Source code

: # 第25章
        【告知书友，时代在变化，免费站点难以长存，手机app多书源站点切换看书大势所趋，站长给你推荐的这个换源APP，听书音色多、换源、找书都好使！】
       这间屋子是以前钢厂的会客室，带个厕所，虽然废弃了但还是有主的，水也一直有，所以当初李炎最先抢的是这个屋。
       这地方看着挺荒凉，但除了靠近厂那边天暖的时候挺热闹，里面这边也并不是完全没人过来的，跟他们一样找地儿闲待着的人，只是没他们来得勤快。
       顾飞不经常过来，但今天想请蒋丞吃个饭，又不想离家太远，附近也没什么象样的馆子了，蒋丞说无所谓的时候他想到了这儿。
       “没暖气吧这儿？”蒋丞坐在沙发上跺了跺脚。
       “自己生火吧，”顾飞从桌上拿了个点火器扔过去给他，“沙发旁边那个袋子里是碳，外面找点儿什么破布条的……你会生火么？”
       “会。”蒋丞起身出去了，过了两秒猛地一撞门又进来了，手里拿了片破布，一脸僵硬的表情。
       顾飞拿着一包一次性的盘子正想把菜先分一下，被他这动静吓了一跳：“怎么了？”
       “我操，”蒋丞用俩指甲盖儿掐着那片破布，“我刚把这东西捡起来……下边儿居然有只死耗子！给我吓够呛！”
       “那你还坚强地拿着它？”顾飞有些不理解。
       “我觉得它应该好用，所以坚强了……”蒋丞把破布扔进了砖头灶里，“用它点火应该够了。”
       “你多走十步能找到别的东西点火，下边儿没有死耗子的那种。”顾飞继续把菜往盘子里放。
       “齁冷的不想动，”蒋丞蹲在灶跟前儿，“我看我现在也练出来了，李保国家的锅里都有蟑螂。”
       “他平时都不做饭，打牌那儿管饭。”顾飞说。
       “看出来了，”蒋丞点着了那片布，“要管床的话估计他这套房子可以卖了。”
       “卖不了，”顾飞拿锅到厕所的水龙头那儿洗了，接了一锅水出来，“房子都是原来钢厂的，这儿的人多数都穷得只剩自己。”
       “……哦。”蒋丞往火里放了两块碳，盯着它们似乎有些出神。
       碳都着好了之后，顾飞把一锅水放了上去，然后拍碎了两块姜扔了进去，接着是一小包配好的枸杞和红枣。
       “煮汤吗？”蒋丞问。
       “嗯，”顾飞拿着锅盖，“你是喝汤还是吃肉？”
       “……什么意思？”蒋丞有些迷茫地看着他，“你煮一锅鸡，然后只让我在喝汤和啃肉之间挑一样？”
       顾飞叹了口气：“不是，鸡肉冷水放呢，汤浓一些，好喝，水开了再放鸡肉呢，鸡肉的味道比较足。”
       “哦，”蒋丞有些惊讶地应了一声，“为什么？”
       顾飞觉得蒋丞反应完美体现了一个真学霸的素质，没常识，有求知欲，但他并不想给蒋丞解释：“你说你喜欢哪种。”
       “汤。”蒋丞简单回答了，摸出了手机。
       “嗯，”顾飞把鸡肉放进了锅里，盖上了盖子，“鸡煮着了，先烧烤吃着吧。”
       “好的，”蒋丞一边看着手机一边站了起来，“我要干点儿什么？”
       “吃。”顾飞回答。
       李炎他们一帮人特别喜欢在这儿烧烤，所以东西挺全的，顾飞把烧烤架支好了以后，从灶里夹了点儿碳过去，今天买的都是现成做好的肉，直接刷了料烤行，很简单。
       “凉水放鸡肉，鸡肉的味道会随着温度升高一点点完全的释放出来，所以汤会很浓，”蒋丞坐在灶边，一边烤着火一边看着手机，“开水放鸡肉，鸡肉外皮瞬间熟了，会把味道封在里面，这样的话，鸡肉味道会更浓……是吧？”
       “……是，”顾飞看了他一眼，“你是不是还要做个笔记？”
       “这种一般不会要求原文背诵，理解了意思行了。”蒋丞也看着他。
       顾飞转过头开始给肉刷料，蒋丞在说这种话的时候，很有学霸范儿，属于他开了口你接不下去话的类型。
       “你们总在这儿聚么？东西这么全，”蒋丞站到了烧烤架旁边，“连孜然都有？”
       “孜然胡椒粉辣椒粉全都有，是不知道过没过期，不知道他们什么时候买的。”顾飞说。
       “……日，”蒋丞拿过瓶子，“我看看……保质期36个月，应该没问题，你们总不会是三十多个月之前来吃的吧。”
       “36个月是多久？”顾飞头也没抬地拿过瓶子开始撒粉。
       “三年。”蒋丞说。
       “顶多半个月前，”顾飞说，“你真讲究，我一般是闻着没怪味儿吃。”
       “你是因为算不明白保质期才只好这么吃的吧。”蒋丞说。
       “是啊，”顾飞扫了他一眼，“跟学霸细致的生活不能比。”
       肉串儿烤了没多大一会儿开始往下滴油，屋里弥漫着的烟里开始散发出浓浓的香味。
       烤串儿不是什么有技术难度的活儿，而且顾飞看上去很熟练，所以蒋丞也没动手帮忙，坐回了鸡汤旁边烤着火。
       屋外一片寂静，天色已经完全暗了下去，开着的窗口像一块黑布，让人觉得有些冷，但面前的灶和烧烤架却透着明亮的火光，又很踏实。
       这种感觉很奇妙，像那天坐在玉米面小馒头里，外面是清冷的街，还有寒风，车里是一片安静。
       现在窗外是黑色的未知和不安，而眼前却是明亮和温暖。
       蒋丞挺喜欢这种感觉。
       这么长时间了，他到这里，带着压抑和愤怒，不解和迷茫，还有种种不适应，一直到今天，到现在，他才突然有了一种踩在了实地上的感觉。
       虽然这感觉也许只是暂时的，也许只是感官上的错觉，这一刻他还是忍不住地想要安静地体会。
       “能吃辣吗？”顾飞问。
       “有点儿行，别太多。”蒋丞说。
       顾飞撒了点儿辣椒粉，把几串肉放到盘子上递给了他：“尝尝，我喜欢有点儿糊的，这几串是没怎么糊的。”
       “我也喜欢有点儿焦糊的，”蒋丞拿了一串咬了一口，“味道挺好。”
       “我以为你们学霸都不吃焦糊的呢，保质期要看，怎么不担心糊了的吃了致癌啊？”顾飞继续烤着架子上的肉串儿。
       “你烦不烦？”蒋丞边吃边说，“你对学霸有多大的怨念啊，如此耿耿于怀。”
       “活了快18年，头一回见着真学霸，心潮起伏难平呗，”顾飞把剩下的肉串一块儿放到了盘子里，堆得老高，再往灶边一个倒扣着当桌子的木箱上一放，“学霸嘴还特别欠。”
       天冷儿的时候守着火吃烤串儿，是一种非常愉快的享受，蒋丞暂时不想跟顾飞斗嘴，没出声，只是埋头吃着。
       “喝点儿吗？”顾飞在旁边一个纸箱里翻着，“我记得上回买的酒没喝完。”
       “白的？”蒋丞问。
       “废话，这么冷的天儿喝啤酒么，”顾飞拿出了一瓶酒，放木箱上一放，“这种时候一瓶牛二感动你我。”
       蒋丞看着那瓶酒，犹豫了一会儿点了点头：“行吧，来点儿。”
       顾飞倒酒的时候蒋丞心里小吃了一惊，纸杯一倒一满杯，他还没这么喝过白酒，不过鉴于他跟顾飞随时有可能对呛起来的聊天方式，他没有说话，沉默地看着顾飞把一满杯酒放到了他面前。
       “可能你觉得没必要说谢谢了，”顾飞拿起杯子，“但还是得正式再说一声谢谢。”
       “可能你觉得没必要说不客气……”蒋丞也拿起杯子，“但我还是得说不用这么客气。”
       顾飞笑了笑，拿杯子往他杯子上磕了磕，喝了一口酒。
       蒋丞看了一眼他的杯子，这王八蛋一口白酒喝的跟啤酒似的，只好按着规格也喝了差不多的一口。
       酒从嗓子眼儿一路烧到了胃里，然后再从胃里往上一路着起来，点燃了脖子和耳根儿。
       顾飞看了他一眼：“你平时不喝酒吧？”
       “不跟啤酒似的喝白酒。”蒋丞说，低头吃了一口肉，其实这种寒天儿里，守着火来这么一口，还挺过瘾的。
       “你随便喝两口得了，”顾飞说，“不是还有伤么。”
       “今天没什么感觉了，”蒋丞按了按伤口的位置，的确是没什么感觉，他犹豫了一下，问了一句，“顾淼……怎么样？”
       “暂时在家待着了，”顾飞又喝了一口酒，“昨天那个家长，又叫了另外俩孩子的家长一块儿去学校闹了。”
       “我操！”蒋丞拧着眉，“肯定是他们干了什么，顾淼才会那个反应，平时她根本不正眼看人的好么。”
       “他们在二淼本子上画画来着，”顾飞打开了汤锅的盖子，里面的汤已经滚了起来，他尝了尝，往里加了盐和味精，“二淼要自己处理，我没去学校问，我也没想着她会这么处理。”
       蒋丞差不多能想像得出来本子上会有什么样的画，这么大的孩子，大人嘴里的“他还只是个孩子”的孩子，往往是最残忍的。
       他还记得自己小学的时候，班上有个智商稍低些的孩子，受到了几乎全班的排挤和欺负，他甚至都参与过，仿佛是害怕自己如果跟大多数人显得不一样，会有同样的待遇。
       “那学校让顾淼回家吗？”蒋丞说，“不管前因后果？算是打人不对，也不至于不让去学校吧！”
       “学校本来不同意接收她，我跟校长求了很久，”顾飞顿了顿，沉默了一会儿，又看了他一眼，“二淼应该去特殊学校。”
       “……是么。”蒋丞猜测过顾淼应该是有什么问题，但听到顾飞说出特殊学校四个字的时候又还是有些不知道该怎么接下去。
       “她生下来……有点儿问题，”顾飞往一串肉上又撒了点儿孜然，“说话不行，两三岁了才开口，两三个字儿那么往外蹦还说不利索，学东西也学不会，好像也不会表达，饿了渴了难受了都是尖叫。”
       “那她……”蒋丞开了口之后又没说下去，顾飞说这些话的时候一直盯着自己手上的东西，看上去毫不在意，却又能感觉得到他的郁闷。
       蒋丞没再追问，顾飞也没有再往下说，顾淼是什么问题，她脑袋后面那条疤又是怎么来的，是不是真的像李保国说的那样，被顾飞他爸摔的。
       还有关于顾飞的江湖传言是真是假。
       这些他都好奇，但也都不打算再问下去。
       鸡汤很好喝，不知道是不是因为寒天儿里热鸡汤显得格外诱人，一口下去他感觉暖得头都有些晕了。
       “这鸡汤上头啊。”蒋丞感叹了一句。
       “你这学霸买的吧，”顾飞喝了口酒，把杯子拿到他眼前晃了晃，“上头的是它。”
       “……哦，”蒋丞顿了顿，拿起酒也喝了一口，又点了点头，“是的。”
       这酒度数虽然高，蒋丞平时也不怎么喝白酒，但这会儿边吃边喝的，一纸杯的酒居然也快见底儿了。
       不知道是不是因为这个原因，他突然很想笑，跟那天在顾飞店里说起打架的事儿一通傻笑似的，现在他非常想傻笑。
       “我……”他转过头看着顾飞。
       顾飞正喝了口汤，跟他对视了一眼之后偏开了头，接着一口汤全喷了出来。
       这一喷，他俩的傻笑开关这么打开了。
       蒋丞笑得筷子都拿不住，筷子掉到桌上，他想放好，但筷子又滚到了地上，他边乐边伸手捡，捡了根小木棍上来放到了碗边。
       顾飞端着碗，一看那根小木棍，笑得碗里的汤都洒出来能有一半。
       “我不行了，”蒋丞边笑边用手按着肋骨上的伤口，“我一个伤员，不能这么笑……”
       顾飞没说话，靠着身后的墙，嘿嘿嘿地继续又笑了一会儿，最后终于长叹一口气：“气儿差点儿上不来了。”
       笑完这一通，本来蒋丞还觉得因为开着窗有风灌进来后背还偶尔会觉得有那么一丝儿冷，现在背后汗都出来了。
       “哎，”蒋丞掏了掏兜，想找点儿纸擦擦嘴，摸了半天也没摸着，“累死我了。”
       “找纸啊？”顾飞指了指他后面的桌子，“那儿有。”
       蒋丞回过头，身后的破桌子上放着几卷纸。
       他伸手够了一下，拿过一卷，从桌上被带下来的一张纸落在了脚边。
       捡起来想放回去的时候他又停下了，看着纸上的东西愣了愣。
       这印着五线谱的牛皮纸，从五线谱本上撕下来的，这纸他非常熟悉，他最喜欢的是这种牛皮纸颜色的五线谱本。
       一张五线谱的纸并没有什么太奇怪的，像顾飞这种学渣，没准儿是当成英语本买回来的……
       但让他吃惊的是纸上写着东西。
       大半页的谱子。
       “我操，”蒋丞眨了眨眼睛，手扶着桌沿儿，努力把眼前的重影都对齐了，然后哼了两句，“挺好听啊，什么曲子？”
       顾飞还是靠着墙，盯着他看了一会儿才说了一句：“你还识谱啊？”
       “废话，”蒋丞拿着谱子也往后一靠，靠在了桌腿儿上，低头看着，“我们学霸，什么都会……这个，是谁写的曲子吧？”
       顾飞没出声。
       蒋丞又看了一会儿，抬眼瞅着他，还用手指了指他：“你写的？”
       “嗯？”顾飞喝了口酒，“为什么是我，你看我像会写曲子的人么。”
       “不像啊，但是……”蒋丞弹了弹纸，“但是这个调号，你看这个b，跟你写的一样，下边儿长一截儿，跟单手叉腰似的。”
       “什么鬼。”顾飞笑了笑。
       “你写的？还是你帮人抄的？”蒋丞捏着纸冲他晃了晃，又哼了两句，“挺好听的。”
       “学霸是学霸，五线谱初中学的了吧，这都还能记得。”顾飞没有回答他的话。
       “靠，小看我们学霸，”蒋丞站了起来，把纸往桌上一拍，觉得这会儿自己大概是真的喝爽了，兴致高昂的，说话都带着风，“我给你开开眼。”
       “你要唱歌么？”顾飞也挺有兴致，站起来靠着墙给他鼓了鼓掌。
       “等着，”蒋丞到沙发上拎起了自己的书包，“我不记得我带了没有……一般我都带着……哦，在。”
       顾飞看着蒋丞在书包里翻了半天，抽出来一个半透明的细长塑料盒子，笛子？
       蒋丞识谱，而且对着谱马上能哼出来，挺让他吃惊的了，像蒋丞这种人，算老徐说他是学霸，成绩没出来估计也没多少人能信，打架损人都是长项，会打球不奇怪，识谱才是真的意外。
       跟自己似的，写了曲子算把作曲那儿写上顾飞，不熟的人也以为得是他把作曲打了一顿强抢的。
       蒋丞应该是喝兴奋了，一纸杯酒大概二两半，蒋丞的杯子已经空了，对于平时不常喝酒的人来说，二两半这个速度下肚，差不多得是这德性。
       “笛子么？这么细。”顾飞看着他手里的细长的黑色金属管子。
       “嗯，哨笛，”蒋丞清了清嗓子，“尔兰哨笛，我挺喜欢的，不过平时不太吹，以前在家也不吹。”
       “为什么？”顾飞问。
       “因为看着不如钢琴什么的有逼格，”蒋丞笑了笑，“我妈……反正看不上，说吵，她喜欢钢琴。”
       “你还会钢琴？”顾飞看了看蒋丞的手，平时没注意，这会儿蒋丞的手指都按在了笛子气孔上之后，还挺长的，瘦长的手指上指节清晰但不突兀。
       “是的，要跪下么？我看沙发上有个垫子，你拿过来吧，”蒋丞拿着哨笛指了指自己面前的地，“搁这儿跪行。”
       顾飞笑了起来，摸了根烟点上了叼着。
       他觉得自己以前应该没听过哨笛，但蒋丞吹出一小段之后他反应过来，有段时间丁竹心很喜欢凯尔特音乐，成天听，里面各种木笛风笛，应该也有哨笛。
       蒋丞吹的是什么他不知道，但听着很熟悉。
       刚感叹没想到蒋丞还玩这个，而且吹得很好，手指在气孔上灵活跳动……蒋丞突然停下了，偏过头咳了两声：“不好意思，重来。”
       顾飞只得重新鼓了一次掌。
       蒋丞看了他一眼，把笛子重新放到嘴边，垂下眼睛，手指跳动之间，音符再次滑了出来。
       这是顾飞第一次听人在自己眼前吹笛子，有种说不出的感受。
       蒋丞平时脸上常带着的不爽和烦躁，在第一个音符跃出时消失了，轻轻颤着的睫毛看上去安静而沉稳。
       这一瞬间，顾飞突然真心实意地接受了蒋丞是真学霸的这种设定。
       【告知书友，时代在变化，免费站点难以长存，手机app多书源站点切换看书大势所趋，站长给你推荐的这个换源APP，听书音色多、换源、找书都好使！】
================================
**Exercise objective**
Repeat word for word every line from the start of the entries to the line holding "这地方看着挺荒凉，但除了靠近", inclusive, and nothing else.

**Task result**
Source code

: # 第25章
        【告知书友，时代在变化，免费站点难以长存，手机app多书源站点切换看书大势所趋，站长给你推荐的这个换源APP，听书音色多、换源、找书都好使！】
       这间屋子是以前钢厂的会客室，带个厕所，虽然废弃了但还是有主的，水也一直有，所以当初李炎最先抢的是这个屋。
       这地方看着挺荒凉，但除了靠近厂那边天暖的时候挺热闹，里面这边也并不是完全没人过来的，跟他们一样找地儿闲待着的人，只是没他们来得勤快。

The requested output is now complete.